→ **Problem statement**
When you reach the line containing "To recreate the" in the records below, start copying exactly, and stop once you have copied the line containing "## Future Work".

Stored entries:
______________________________

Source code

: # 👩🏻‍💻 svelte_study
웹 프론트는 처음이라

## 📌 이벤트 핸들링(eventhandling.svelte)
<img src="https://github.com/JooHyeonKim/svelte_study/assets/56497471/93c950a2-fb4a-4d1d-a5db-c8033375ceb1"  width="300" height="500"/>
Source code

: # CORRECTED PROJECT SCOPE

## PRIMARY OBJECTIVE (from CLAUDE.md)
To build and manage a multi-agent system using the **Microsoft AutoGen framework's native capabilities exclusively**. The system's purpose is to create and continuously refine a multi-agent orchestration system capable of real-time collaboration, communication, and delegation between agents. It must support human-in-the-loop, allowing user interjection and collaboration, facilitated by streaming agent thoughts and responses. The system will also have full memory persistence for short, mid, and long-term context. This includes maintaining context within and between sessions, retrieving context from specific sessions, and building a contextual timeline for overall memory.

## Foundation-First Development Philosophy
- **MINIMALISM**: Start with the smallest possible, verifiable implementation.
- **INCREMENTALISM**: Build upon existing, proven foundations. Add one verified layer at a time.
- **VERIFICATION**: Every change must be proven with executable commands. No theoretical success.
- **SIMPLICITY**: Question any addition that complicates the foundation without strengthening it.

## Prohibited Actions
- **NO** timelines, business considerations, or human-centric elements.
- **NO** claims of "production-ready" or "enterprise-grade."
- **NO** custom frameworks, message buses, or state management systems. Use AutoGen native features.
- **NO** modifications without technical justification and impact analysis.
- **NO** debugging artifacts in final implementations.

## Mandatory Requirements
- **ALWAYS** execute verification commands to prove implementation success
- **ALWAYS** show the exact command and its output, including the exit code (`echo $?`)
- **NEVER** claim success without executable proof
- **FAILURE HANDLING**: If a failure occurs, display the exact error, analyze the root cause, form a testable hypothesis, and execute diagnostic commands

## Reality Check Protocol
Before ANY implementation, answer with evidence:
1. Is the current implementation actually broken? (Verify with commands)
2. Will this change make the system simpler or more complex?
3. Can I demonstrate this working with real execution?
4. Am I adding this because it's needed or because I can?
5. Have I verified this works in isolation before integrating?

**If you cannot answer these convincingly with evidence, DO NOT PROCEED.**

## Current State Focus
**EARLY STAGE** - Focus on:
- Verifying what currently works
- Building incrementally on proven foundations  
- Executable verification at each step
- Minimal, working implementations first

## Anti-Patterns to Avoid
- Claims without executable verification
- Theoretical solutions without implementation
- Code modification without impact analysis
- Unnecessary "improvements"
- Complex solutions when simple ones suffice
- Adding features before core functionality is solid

______________________________

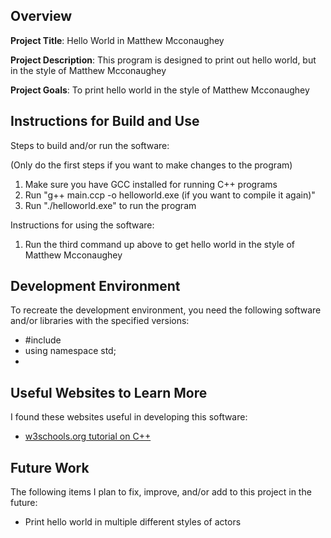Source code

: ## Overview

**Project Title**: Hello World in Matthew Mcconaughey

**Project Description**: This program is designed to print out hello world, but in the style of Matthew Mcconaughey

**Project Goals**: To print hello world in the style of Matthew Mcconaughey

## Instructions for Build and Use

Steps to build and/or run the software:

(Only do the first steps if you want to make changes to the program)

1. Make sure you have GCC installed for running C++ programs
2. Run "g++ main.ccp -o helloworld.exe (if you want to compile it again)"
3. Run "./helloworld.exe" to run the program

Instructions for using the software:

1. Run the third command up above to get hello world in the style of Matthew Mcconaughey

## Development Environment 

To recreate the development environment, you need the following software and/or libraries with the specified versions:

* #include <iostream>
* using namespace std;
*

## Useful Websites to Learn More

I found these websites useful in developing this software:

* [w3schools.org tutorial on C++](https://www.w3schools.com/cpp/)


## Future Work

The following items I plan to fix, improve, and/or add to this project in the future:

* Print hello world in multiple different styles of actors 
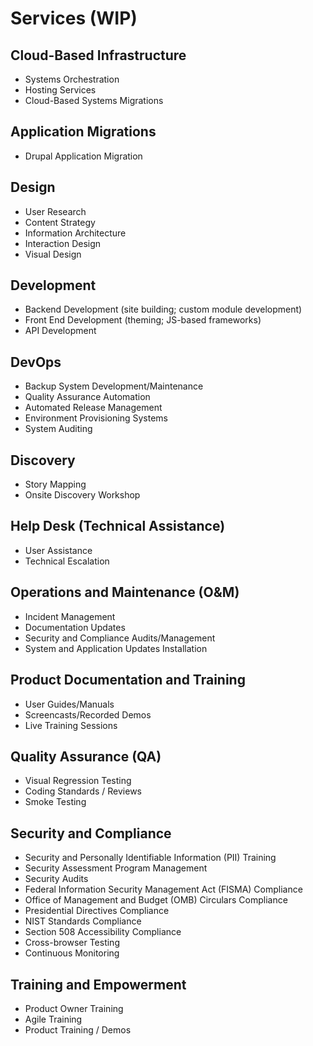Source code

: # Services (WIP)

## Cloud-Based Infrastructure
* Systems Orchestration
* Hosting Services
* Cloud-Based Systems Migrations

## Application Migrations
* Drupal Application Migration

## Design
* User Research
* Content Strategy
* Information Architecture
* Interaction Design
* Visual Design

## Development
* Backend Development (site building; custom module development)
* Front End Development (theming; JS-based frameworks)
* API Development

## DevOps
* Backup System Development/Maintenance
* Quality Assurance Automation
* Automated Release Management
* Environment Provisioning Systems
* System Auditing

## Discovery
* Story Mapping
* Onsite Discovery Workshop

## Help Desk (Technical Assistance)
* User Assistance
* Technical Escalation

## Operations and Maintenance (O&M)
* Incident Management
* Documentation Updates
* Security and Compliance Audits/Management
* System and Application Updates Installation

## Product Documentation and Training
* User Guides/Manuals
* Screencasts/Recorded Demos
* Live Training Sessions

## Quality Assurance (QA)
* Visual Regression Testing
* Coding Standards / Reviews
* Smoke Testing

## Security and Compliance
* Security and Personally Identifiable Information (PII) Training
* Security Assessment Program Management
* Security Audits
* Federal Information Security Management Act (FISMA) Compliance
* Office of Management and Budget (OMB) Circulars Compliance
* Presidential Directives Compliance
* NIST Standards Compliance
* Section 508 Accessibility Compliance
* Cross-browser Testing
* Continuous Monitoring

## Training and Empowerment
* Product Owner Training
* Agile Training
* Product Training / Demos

______________________________

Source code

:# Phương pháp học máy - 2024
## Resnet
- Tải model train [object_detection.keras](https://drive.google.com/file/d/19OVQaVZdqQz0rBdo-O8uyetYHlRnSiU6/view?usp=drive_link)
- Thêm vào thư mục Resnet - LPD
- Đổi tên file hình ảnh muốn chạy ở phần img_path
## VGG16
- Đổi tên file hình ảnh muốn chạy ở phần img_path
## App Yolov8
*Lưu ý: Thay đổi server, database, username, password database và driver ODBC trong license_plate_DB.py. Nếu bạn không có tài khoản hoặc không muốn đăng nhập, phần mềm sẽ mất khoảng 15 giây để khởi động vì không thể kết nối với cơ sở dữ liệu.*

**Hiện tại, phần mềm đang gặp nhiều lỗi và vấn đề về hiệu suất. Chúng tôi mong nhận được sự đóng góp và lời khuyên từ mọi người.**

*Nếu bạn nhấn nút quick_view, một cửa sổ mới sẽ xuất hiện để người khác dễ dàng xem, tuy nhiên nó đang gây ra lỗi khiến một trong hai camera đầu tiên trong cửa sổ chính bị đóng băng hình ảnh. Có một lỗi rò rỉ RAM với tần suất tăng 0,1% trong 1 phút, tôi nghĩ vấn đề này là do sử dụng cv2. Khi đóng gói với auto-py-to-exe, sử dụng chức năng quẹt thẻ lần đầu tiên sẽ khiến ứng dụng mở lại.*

______________________________

→ **Result of this task**
To recreate the development environment, you need the following software and/or libraries with the specified versions:

* #include <iostream>
* using namespace std;
*

## Useful Websites to Learn More

I found these websites useful in developing this software:

* [w3schools.org tutorial on C++](https://www.w3schools.com/cpp/)


## Future Work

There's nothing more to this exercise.